Search the data for "bool" and copy every matching line.

DATASET RECORDS:
▼▼▼

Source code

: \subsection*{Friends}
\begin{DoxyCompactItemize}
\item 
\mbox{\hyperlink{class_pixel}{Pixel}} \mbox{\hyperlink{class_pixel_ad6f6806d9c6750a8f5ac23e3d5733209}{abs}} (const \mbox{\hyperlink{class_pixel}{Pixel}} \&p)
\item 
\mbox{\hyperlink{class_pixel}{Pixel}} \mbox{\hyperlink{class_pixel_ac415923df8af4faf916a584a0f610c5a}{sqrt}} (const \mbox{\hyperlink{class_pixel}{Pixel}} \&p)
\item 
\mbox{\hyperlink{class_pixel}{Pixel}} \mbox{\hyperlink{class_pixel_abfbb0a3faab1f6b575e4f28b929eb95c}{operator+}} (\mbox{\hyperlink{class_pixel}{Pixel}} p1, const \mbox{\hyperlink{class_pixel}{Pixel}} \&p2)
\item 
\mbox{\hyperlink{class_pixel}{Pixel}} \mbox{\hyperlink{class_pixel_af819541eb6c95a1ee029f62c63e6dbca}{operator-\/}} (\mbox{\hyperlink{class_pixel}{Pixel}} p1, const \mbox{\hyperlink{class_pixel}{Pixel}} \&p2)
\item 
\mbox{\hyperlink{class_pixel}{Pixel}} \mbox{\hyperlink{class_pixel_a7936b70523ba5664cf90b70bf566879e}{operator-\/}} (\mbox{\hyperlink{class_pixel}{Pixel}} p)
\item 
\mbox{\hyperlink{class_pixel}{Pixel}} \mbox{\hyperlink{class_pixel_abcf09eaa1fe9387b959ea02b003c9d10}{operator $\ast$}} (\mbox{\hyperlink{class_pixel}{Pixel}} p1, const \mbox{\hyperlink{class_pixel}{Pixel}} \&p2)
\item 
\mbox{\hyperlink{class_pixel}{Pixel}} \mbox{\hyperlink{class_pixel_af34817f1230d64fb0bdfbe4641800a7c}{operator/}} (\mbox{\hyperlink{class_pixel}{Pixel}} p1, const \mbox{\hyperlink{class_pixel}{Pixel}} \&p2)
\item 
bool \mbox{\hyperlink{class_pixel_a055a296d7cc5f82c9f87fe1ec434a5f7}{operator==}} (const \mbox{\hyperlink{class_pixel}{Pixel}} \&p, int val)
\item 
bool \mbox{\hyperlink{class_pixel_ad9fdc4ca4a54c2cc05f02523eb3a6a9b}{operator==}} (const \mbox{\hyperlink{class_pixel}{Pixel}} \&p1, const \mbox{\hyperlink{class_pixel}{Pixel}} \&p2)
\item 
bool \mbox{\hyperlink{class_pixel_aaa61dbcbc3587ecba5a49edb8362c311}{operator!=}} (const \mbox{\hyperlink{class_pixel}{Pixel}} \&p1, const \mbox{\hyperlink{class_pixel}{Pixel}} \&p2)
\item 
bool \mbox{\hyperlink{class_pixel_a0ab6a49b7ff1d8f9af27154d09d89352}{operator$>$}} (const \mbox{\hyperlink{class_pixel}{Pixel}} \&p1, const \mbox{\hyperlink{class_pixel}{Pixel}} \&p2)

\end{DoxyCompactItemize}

▲▲▲

PROBLEM SOLUTION:
bool \mbox{\hyperlink{class_pixel_a055a296d7cc5f82c9f87fe1ec434a5f7}{operator==}} (const \mbox{\hyperlink{class_pixel}{Pixel}} \&p, int val)
bool \mbox{\hyperlink{class_pixel_ad9fdc4ca4a54c2cc05f02523eb3a6a9b}{operator==}} (const \mbox{\hyperlink{class_pixel}{Pixel}} \&p1, const \mbox{\hyperlink{class_pixel}{Pixel}} \&p2)
bool \mbox{\hyperlink{class_pixel_aaa61dbcbc3587ecba5a49edb8362c311}{operator!=}} (const \mbox{\hyperlink{class_pixel}{Pixel}} \&p1, const \mbox{\hyperlink{class_pixel}{Pixel}} \&p2)
bool \mbox{\hyperlink{class_pixel_a0ab6a49b7ff1d8f9af27154d09d89352}{operator$>$}} (const \mbox{\hyperlink{class_pixel}{Pixel}} \&p1, const \mbox{\hyperlink{class_pixel}{Pixel}} \&p2)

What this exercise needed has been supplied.